She also credited Christianity as the reason why women “were no longer considered like cattle” and “slaves were treated better”
That may be so*. But since then, we’ve gone further, to women being equal to men and slavery being fundamentally inacceptible.
And I will not deny that, in many cases, people arrived at these positions from Christian/Biblical moral principles… taking these further in defiance of mainstream Christianity and indeed other parts of the Bible. The Bible does not actually provide any well-defined non-contradictory moral code, and thuus, anyone who builds one’s morality on the Bible inevitably, if usually not consciously, cherrypicks and interprets things according to one’s own agenda - and historically, those who used Christianity to argue for oppression have been very successful.
Certainly, Christianity included steps in the right direction. But secular moral philosophy does not deny that - instead we disentangle those parts from those aspects that are not oppressive, as well as the religious superstition, and combine and enhance it with both the wise parts of other traditions as well as our own original ethical reasoning, and thus transcend into something even better.
Meanwhile, you represent the worst aspects and interpretations of Christianity, and where wives and slaves were treated better after Christianisation**, it was in spite of your spiritual successors.

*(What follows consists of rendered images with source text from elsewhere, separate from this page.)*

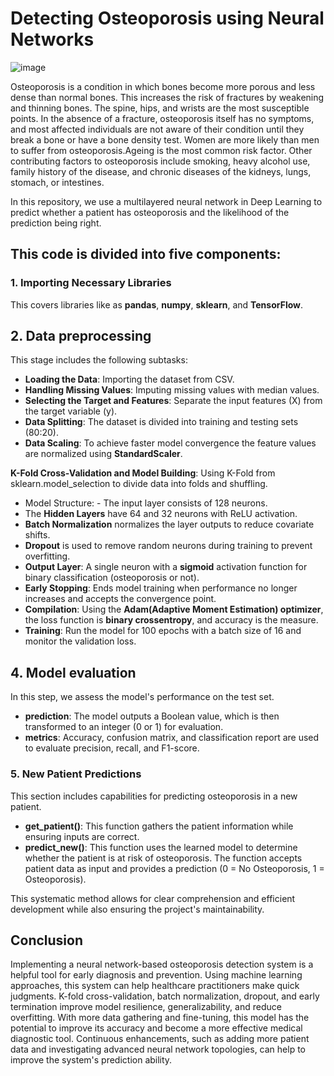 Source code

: # Detecting Osteoporosis using Neural Networks

![image](https://github.com/user-attachments/assets/2b577f02-c73f-473c-9668-ad48b045f476)

Osteoporosis is a condition in which bones become more porous and less dense than normal bones. This increases the risk of fractures by weakening and thinning bones. The spine, hips, and wrists are the most susceptible points. In the absence of a fracture, osteoporosis itself has no symptoms, and most affected individuals are not aware of their condition until they break a bone or have a bone density test. Women are more likely than men to suffer from osteoporosis.Ageing is the most common risk factor. Other contributing factors to osteoporosis include smoking, heavy alcohol use, family history of the disease, and chronic diseases of the kidneys, lungs, stomach, or intestines.




In this repository, we use a multilayered neural network in Deep Learning to predict whether a patient has osteoporosis and the likelihood of the prediction being right.
## **This code is divided into five components:**

### **1. Importing Necessary Libraries**
This covers libraries like as **pandas**, **numpy**, **sklearn**, and **TensorFlow**.

## **2. Data preprocessing**
This stage includes the following subtasks:
- **Loading the Data**: Importing the dataset from CSV.
- **Handling Missing Values**: Imputing missing values with median values.
- **Selecting the Target and Features**: Separate the input features (X) from the target variable (y).
- **Data Splitting**: The dataset is divided into training and testing sets (80:20).
- **Data Scaling**: To achieve faster model convergence the feature values are normalized using **StandardScaler**.


**K-Fold Cross-Validation and Model Building**: Using K-Fold from sklearn.model_selection to divide data into folds and shuffling.
- Model Structure: - The input layer consists of 128 neurons.
- The **Hidden Layers** have 64 and 32 neurons with ReLU activation.
- **Batch Normalization** normalizes the layer outputs to reduce covariate shifts.
- **Dropout** is used to remove random neurons during training to prevent overfitting.
- **Output Layer**: A single neuron with a **sigmoid** activation function for binary classification (osteoporosis or not).
- **Early Stopping**: Ends model training when performance no longer increases and accepts the convergence point.
- **Compilation**: Using the **Adam(Adaptive Moment Estimation) optimizer**, the loss function is **binary crossentropy**, and accuracy is the measure.
- **Training**: Run the model for 100 epochs with a batch size of 16 and monitor the validation loss.





## **4. Model evaluation**
In this step, we assess the model's performance on the test set.
- **prediction**: The model outputs a Boolean value, which is then transformed to an integer (0 or 1) for evaluation.
- **metrics**: Accuracy, confusion matrix, and classification report are used to evaluate precision, recall, and F1-score.

### **5. New Patient Predictions**
This section includes capabilities for predicting osteoporosis in a new patient.
- **get_patient()**: This function gathers the patient information while ensuring inputs are correct.
- **predict_new()**: This function uses the learned model to determine whether the patient is at risk of osteoporosis. The function accepts patient data as input and provides a prediction (0 = No Osteoporosis, 1 = Osteoporosis).

This systematic method allows for clear comprehension and efficient development while also ensuring the project's maintainability.


## **Conclusion**
Implementing a neural network-based osteoporosis detection system is a helpful tool for early diagnosis and prevention. Using machine learning approaches, this system can help healthcare practitioners make quick judgments. K-fold cross-validation, batch normalization, dropout, and early termination improve model resilience, generalizability, and reduce overfitting. With more data gathering and fine-tuning, this model has the potential to improve its accuracy and become a more effective medical diagnostic tool. Continuous enhancements, such as adding more patient data and investigating advanced neural network topologies, can help to improve the system's prediction ability.
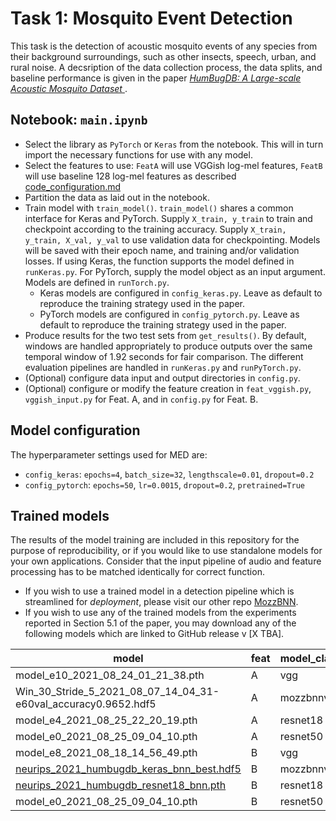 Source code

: # Task 1: Mosquito Event Detection
This task is the detection of acoustic mosquito events of any species from their background surroundings, such as other insects, speech, urban, and rural noise. A decsription of the data collection process, the data splits, and baseline performance is given in the paper [*HumBugDB: A Large-scale Acoustic Mosquito
Dataset*
](https://openreview.net/pdf?id=vhjsBtq9OxO). 


## Notebook: `main.ipynb`

* Select the library as `PyTorch` or `Keras` from the notebook. This will in turn import the necessary functions for use with any model.
* Select the features to use: `FeatA` will use VGGish log-mel features, `FeatB` will use baseline 128 log-mel features as described [code_configuration.md](https://github.com/HumBug-Mosquito/HumBugDB/blob/devel/docs/code_configuration.md)
* Partition the data as laid out in the notebook.
* Train model with `train_model()`. `train_model()` shares a common interface for Keras and PyTorch. Supply `X_train, y_train` to train and checkpoint according to the training accuracy. Supply `X_train, y_train, X_val, y_val` to use validation data for checkpointing. Models will be saved with their epoch name, and training and/or validation losses. If using Keras, the function supports the model defined in `runKeras.py`. For PyTorch, supply the model object as an input argument. Models are defined in `runTorch.py`.
  * Keras models are configured in `config_keras.py`. Leave as default to reproduce the training strategy used in the paper.
  * PyTorch models are configured in `config_pytorch.py`. Leave as default to reproduce the training strategy used in the paper.
* Produce results for the two test sets from `get_results()`. By default, windows are handled appropriately to produce outputs over the same temporal window of 1.92 seconds for fair comparison. The different evaluation pipelines are handled in `runKeras.py` and `runPyTorch.py`.
* (Optional) configure data input and output directories in `config.py`. 
* (Optional) configure or modify the feature creation in `feat_vggish.py`, `vggish_input.py` for Feat. A, and in `config.py` for Feat. B.

## Model configuration
The hyperparameter settings used for MED are:
* `config_keras`: `epochs=4`, `batch_size=32`, `lengthscale=0.01`, `dropout=0.2`
* `config_pytorch`: `epochs=50`, `lr=0.0015`, `dropout=0.2`, `pretrained=True`

## Trained models
The results of the model training are included in this repository for the purpose of reproducibility, or if you would like to use standalone models for your own applications. Consider that the input pipeline of audio and feature processing has to be matched identically for correct function. 
* If you wish to use a trained model in a detection pipeline which is streamlined for *deployment*, please visit our other repo [MozzBNN](https://github.com/HumBug-Mosquito/MozzBNN). 
* If you wish to use any of the trained models from the experiments reported in Section 5.1 of the paper, you may download any of the following models which are linked to GitHub release v [X TBA].

| model                                                          | feat | model_class |
|----------------------------------------------------------------|------|-------------|
| model_e10_2021_08_24_01_21_38.pth                              | A    | vgg         |
| Win_30_Stride_5_2021_08_07_14_04_31-e60val_accuracy0.9652.hdf5 | A    | mozzbnnv2   |
| model_e4_2021_08_25_22_20_19.pth                               | A    | resnet18    |
| model_e0_2021_08_25_09_04_10.pth                               | A    | resnet50    |
| model_e8_2021_08_18_14_56_49.pth                               | B    | vgg         |
| [neurips_2021_humbugdb_keras_bnn_best.hdf5](https://github.com/HumBug-Mosquito/HumBugDB/releases/download/v1.0/neurips_2021_humbugdb_keras_bnn_best.hdf5)                      | B    | mozzbnnv2   |
| [neurips_2021_humbugdb_resnet18_bnn.pth](https://github.com/HumBug-Mosquito/HumBugDB/releases/download/v1.0/neurips_2021_humbugdb_resnet18_bnn.pth)                         | B    | resnet18    |
| model_e0_2021_08_25_09_04_10.pth                               | B    | resnet50    |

* But I doubt it, especially with this universality - a lot of pagan cultures, while certainly not up to modern equality standards, gave women more status and rights than contemporary Christiacn cultures or even their own christianised descendans, annd trans-Atlantic slavery was quite possibly the cruelest system of slavery, in particular to ancient Rome or the old Islamic world where at least certain types of slaves could wield considerable power and status and/or had pretty good chances to earn back their freedom with their (liberated or post-liberation, at least) descendants being able to advance with little stigma…
** an elephant in my room reminds me that, even if a social shift does occur with Christianisation (or any other conversion of a poeple), one should be careful to not commit the fallacy of post hoc, ergo propter hoc. There could be any number of reasons not intrinsic to the new religion - influence from aspects of a conqueror’s culture not rooted in the religion, social changes due to new political realities such as internecine tribes being bound into a unified kingdom, life-changing technological advances… and perhaps particular relevant, especially to mesoamerica, a shift may not come from the merits of the new religion, buz rather from the downfall of the old religion itself, as unpopular costums become obsolete with the end of the tradtional institutions that enforced them.
PS:
Pool argued that the man performing the gesture mattered and not the gesture itself. Walsh said that “no one really believes that Elon Musk is a Nazi,”
Yes, how could anyone get the idea that the messianic megalomaniac who grew up in Apartheid South Africa, tolerates racial discrimination by his managers, who spends ever mmore of his time complementing the brainfarts of reactionariy and eugenicist pseudointellectuals of his hate site, closely allies with a German far-right party that resents how Germany is committed to not sweep the atrocities of the Nazi era down the memory hole, and now made a gesture that for the last ninety-two years has been synonymous with the Nazis, could possibly be a Nazi?